Speaker 2 [00:16:05] What do you mean by seeding with iron?

Speaker 4 [00:16:07] So the further you get away from the land, the less iron is in the ocean, because iron comes from land borne dust. And so if you’re way out in the open ocean, the ecosystem is actually anemic. So we did an experiment back in 1999 where we put our iron sulfate in a big patch of ocean and created a big plankton bloom, which then carried its carbon down to the deep sea and doubled the flux of carbon that was naturally already occurring. And that’s also a perturbation that has been controversial because people are concerned about what are you doing to the ecosystems. Could you cause anoxia, low oxygen zones. And those are really important questions that have to be answered. But this is one way that the carbon system has been perturbed, an increase of carbon sequestration into the deep sea.

Speaker 3 [00:16:54] I would just add that coincidentally the same year you did that in the Southern Ocean. I did a similar project in the Gulf of Mexico in 1999. You did that as a newly minted post-doc for amazing, scientific research. I did that I was still an, a graduate student. I did it simply because they offered to pay me and give me food for three days.

Speaker 2 [00:17:11] In the Gulf of Mexico, which is depending on the time of year, not a bad place to be, but give us a bit more insight into the kind of research you were doing there.

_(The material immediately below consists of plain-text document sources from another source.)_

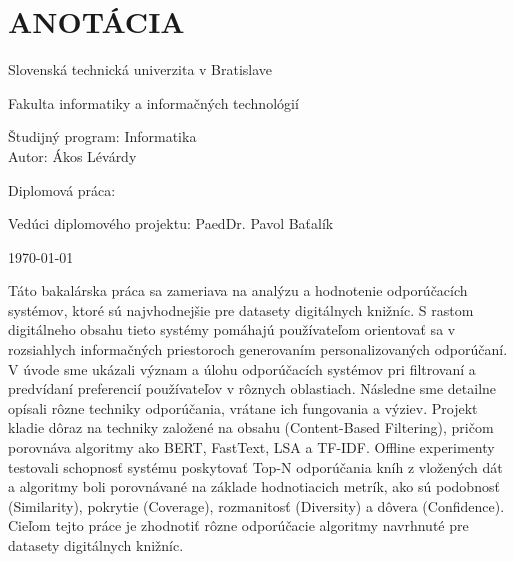 \documentclass[\myFontSize,a4paper,oneside,english,hidelinks]{article}
\begin{document}
\newpage{}
\thispagestyle{empty}
\mbox{}

\newpage{}
\thispagestyle{empty}
\section*{ANOTÁCIA}
\begin{minipage}[t]{1\columnwidth}%
Slovenská technická univerzita v Bratislave

Fakulta informatiky a informačných technológií

Študijný program: Informatika\\

Autor: Ákos Lévárdy

Diplomová práca: \thesisTitle

Vedúci diplomového projektu: PaedDr. Pavol Baťalík

\today%
\end{minipage}
\bigskip{}

Táto bakalárska práca sa zameriava na analýzu a hodnotenie odporúčacích systémov, ktoré sú najvhodnejšie pre datasety digitálnych knižníc. S rastom digitálneho obsahu tieto systémy pomáhajú používateľom orientovať sa v rozsiahlych informačných priestoroch generovaním personalizovaných odporúčaní. V úvode sme ukázali význam a úlohu odporúčacích systémov pri filtrovaní a predvídaní preferencií používateľov v rôznych oblastiach. Následne sme detailne opísali rôzne techniky odporúčania, vrátane ich fungovania a výziev. Projekt kladie dôraz na techniky založené na obsahu (Content-Based Filtering), pričom porovnáva algoritmy ako BERT, FastText, LSA a TF-IDF. Offline experimenty testovali schopnosť systému poskytovať Top-N odporúčania kníh z vložených dát a algoritmy boli porovnávané na základe hodnotiacich metrík, ako sú podobnosť (Similarity), pokrytie (Coverage), rozmanitosť (Diversity) a dôvera (Confidence). Cieľom tejto práce je zhodnotiť rôzne odporúčacie algoritmy navrhnuté pre datasety digitálnych knižníc.

\end{document}

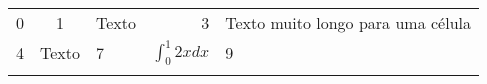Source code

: \begin{table}[h]
	\begin{tabular}{l|c|l||r||p{3cm}}
		0 & 1 & Texto & 3 & Texto muito longo para uma célula \\
		4 & Texto & 7 & $\int_0^1 2x dx$ & 9 \\ \hline
		&  &  &  &
	\end{tabular}
\end{table}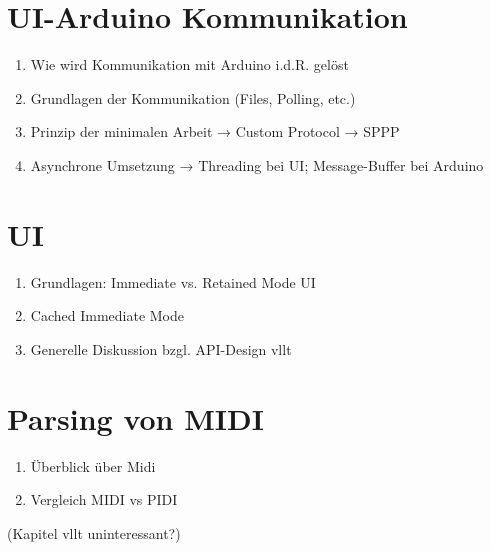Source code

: 
\section{UI-Arduino Kommunikation} \label{vorgehenSW-SPPP}
\begin{enumerate}
	\item Wie wird Kommunikation mit Arduino i.d.R. gelöst
	\item Grundlagen der Kommunikation (Files, Polling, etc.)
	\item Prinzip der minimalen Arbeit → Custom Protocol → SPPP
	\item Asynchrone Umsetzung → Threading bei UI; Message-Buffer bei Arduino
\end{enumerate}

\section{UI} \label{vorgehenSW-UI}
\begin{enumerate}
	\item Grundlagen: Immediate vs. Retained Mode UI
	\item Cached Immediate Mode
	\item Generelle Diskussion bzgl. API-Design vllt
\end{enumerate}

\section{Parsing von MIDI} \label{vorgehenSW-MIDI}
\begin{enumerate}
	\item Überblick über Midi
	\item Vergleich MIDI vs PIDI
\end{enumerate}
(Kapitel vllt uninteressant?)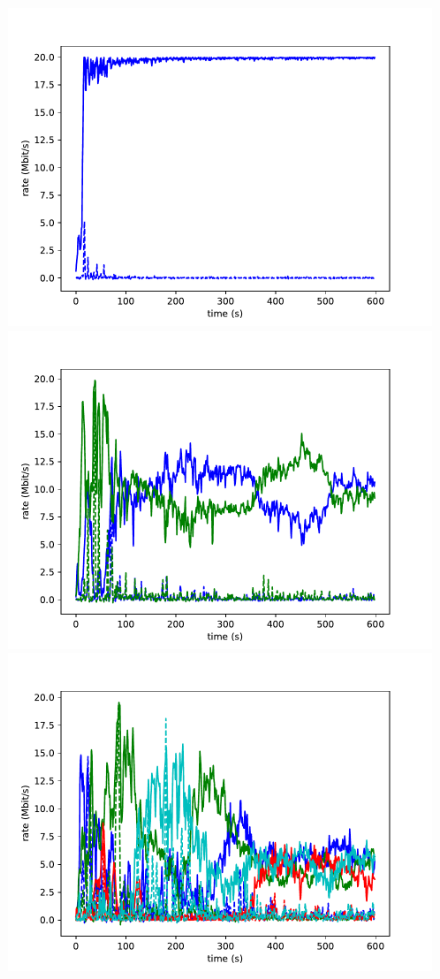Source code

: \documentclass[sigconf]{acmart}
\begin{document}
\begin{figure}
\begin{minipage}{\columnwidth}
\includegraphics[width=\columnwidth]{figures/1_4}
\includegraphics[width=\columnwidth]{figures/2_2}
\includegraphics[width=\columnwidth]{figures/4_1}

\end{minipage}
\end{figure}
\end{document}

Speaker 3 [00:17:19] Yeah, we were doing the same kind of work, which is trying to figure out how do we fertilize the ocean to grow more plankton and sequester the carbon dioxide. We found a very small patch of the Gulf of Mexico that I believe was outside of the U.S. waters and outside of Mexico waters, and somehow — I was not involved in the permitting of it — it happened, but we did leave in the middle of the night before reporters could get out there.

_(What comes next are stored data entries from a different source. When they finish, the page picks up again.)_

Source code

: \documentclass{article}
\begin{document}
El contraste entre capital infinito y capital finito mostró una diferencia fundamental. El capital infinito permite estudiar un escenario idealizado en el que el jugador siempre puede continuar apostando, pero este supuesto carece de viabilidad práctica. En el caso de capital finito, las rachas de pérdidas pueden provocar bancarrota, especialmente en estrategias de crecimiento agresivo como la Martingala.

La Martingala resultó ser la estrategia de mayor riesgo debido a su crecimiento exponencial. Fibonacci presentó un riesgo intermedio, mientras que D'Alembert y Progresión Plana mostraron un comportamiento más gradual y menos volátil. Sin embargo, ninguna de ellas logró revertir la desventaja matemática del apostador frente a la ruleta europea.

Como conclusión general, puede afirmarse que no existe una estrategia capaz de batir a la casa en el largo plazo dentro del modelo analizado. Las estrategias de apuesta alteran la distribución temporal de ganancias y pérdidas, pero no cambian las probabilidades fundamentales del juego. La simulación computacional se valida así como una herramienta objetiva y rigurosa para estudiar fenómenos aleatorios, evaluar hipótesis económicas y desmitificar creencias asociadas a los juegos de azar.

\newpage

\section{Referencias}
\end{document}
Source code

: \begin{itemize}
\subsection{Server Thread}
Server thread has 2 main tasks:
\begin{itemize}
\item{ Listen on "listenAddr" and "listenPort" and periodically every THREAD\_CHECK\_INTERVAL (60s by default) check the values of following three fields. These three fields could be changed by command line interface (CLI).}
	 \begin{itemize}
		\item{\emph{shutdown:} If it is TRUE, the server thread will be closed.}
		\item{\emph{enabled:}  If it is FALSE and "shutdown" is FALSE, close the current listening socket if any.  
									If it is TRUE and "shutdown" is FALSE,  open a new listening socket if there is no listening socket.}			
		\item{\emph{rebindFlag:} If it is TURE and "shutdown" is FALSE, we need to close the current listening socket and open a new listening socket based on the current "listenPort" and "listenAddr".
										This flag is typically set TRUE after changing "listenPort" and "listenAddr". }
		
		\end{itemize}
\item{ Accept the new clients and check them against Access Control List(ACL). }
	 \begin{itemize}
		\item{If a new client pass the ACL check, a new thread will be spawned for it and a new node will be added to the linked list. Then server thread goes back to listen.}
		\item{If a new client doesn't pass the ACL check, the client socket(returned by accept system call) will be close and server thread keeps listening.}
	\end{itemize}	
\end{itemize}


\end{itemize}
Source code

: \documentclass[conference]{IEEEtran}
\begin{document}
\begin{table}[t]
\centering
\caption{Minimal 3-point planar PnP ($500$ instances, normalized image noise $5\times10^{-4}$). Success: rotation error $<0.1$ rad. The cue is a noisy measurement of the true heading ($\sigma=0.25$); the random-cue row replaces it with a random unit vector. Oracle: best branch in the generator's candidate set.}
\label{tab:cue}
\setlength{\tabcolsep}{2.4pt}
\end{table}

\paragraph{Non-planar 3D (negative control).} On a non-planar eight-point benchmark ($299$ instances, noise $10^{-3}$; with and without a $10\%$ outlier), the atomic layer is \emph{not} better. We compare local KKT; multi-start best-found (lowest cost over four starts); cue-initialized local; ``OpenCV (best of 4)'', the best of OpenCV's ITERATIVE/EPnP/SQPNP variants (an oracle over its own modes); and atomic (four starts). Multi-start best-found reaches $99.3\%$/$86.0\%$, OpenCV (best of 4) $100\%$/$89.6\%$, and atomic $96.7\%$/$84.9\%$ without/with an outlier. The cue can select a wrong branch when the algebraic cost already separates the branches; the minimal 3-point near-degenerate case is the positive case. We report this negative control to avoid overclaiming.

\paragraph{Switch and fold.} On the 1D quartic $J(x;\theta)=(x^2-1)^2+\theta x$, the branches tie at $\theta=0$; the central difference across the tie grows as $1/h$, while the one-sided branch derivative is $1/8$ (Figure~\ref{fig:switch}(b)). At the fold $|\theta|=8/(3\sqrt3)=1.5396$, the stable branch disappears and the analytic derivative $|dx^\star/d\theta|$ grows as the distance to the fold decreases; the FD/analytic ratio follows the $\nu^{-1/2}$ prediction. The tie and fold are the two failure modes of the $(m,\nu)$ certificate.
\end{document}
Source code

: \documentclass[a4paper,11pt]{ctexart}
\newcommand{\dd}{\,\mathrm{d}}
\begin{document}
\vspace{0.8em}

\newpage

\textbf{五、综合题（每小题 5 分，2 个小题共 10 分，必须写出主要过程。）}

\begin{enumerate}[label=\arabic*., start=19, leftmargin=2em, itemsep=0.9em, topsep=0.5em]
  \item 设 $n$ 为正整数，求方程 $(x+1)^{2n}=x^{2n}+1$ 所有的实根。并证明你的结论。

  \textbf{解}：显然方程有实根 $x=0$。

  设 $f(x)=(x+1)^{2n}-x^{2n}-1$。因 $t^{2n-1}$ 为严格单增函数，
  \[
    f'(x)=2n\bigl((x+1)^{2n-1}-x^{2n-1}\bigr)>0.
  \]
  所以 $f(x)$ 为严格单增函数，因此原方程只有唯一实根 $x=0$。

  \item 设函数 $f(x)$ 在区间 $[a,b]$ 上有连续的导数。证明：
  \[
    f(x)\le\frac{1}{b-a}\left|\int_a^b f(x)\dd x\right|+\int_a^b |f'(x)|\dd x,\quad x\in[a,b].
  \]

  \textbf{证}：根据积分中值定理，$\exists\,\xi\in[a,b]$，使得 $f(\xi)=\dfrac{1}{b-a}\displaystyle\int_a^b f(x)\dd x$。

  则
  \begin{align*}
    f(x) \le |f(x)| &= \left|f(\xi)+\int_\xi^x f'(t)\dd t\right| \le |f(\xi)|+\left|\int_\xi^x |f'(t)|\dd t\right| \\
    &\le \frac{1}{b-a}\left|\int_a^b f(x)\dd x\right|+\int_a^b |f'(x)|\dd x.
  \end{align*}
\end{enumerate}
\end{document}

Speaker 2 [00:17:44] Give us a sense of the scale of the challenge, but also opportunity here. I’ve heard you talk of gigatons, so this is again beyond most of our imaginations, but help us understand the scale.

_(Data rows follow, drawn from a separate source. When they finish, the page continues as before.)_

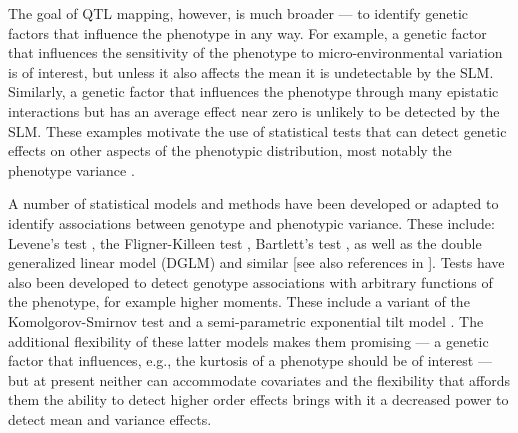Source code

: 
The goal of QTL mapping, however, is much broader --- to identify genetic factors that influence the phenotype in any way.
For example, a genetic factor that influences the sensitivity of the phenotype to micro-environmental variation is of interest, but unless it also affects the mean it is undetectable by the SLM.
Similarly, a genetic factor that influences the phenotype through many epistatic interactions but has an average effect near zero is unlikely to be detected by the SLM.
These examples motivate the use of statistical tests that can detect genetic effects on other aspects of the phenotypic distribution, most notably the phenotype variance \citep{Pare2010}.

A number of statistical models and methods have been developed or adapted to identify associations between genotype and phenotypic variance. 
These include: 
    Levene's test \citep{Struchalin2010},
    the Fligner-Killeen test \citep{Fraser2010},
    Bartlett's test \citep{Freund2013b},
    as well as the double generalized linear model (DGLM) and similar \citep{Ronnegard2011a, Cao2014} [see also references in \citep{Ronnegard2012}].
Tests have also been developed to detect genotype associations with arbitrary functions of the phenotype, for example higher moments.
These include a variant of the Komolgorov-Smirnov test \citep{Aschard2013} and a semi-parametric exponential tilt model \citep{Hong2016}.
The additional flexibility of these latter models makes them promising --- a genetic factor that influences, e.g., the kurtosis of a phenotype should be of interest --- but at present neither can accommodate covariates and the flexibility that affords them the ability to detect higher order effects brings with it a decreased power to detect mean and variance effects. 


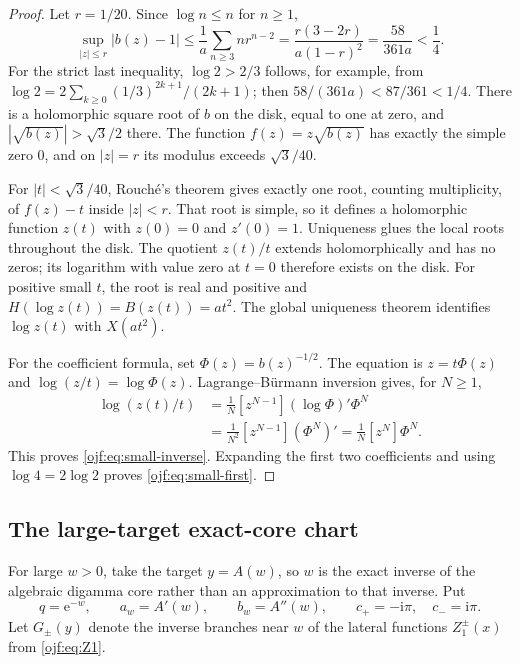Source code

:\documentclass[11pt,a4paper]{article}
\numberwithin{equation}{section}
\theoremstyle{definition}\newtheorem{definition}[theorem]{Definition}
\theoremstyle{remark}\newtheorem{remark}[theorem]{Remark}
\newcommand{\ee}{\mathrm e}\newcommand{\ii}{\mathrm i}\newcommand{\dd}{\,\mathrm d}
\newcommand{\coef}[2]{[#1^{#2}]}
\begin{document}
\begin{proof}
Let $r=1/20$. Since $\log n\le n$ for $n\ge1$,
\[
 \sup_{|z|\le r}|b(z)-1|
 \le\frac1a\sum_{n\ge3}n r^{n-2}
 =\frac{r(3-2r)}{a(1-r)^2}
 =\frac{58}{361a}<\frac14.
\]
For the strict last inequality, $\log2>2/3$ follows, for example, from
$\log2=2\sum_{k\ge0}(1/3)^{2k+1}/(2k+1)$; then
$58/(361a)<87/361<1/4$.
There is a holomorphic square root of $b$ on the disk, equal to one
at zero, and $|\sqrt{b(z)}|>\sqrt3/2$ there. The function
$f(z)=z\sqrt{b(z)}$ has exactly the simple zero $0$, and on $|z|=r$
its modulus exceeds $\sqrt3/40$.

For $|t|<\sqrt3/40$, Rouch\'e's theorem gives exactly one root,
counting multiplicity, of $f(z)-t$ inside $|z|<r$. That root is simple,
so it defines a holomorphic function $z(t)$ with $z(0)=0$ and
$z'(0)=1$. Uniqueness glues the local roots throughout the disk.
The quotient $z(t)/t$ extends holomorphically and has no zeros;
its logarithm with value zero at $t=0$ therefore exists on the disk.
For positive small $t$, the root is real and positive and
$H(\log z(t))=B(z(t))=at^2$. The global uniqueness theorem identifies
$\log z(t)$ with $X(at^2)$.

For the coefficient formula, set $\Phi(z)=b(z)^{-1/2}$. The equation
is $z=t\Phi(z)$ and $\log(z/t)=\log\Phi(z)$.
Lagrange--B\"urmann inversion gives, for $N\ge1$,
\begin{align*}
 \coef{t}{N}\log(z(t)/t)
 &=\frac1N\coef{z}{N-1}(\log\Phi)'\Phi^N\\
 &=\frac1{N^2}\coef{z}{N-1}(\Phi^N)'
  =\frac1N\coef{z}{N}\Phi^N.
\end{align*}
This proves \eqref{ojf:eq:small-inverse}. Expanding the first two
coefficients and using $\log4=2\log2$ proves
\eqref{ojf:eq:small-first}.
\end{proof}

\subsection{The large-target exact-core chart}
For large $w>0$, take the target $y=A(w)$, so $w$ is the exact
inverse of the algebraic digamma core rather than an approximation to
that inverse. Put
\begin{equation}\label{ojf:eq:large-notations}
 q=\ee^{-w},\qquad a_w=A'(w),\qquad b_w=A''(w),\qquad
 c_+=-\ii\pi,\quad c_-=\ii\pi.
\end{equation}
Let $G_\pm(y)$ denote the inverse branches near $w$ of the lateral
functions $Z_1^\pm(x)$ from \eqref{ojf:eq:Z1}.
\end{document}
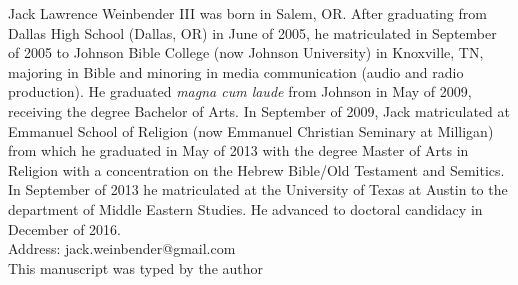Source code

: 
Jack Lawrence Weinbender III was born in Salem, OR. After graduating from Dallas High School (Dallas, OR) in June of 2005, he matriculated in September of 2005 to Johnson Bible College (now Johnson University) in Knoxville, TN, majoring in Bible and minoring in media communication (audio and radio production). He graduated \emph{magna cum laude} from Johnson in May of 2009, receiving the degree Bachelor of Arts. In September of 2009, Jack matriculated at Emmanuel School of Religion (now Emmanuel Christian Seminary at Milligan) from which he graduated in May of 2013 with the degree Master of Arts in Religion with a concentration on the Hebrew Bible/Old Testament and Semitics. In September of 2013 he matriculated at the University of Texas at Austin to the department of Middle Eastern Studies. He advanced to doctoral candidacy in December of 2016.\\[36pt]


\noindent
Address: jack.weinbender@gmail.com\\[24pt]

\noindent
This manuscript was typed by the author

Speaker 4 [00:17:57] I struggle myself to be honest, to understand the scale. It’s just so big. A gigaton is a billion tonnes and we need to be pulling out ten gigatons per year. Now we are nowhere near that in any of the technologies, land based or ocean based. So I scratched my head about how to even describe it, because most of the work we do feels like it’s being done in a teacup or a, you know, a thimble in comparison to the great ocean. But what it means really is that if all the potential in the ocean was harnessed, we could probably do about between 10% and 25, maybe 30% of the work that needs to be done of pulling that carbon dioxide out of the atmosphere. That means doing tankers full of iron or, massive interventions in the open ocean. And I am not sure we understand the real impacts of those yet. So there’s huge amount of work to do to say, what are we willing to do as a society? What do we have to do to save ourselves from climate change, but also what is ethical? My view is we just need a massive push to understand the impacts. We also need kind of a forum, a place where we can have these conversations about what kinds of decisions are we going to make. And as a community, how do we make the right decisions for humankind.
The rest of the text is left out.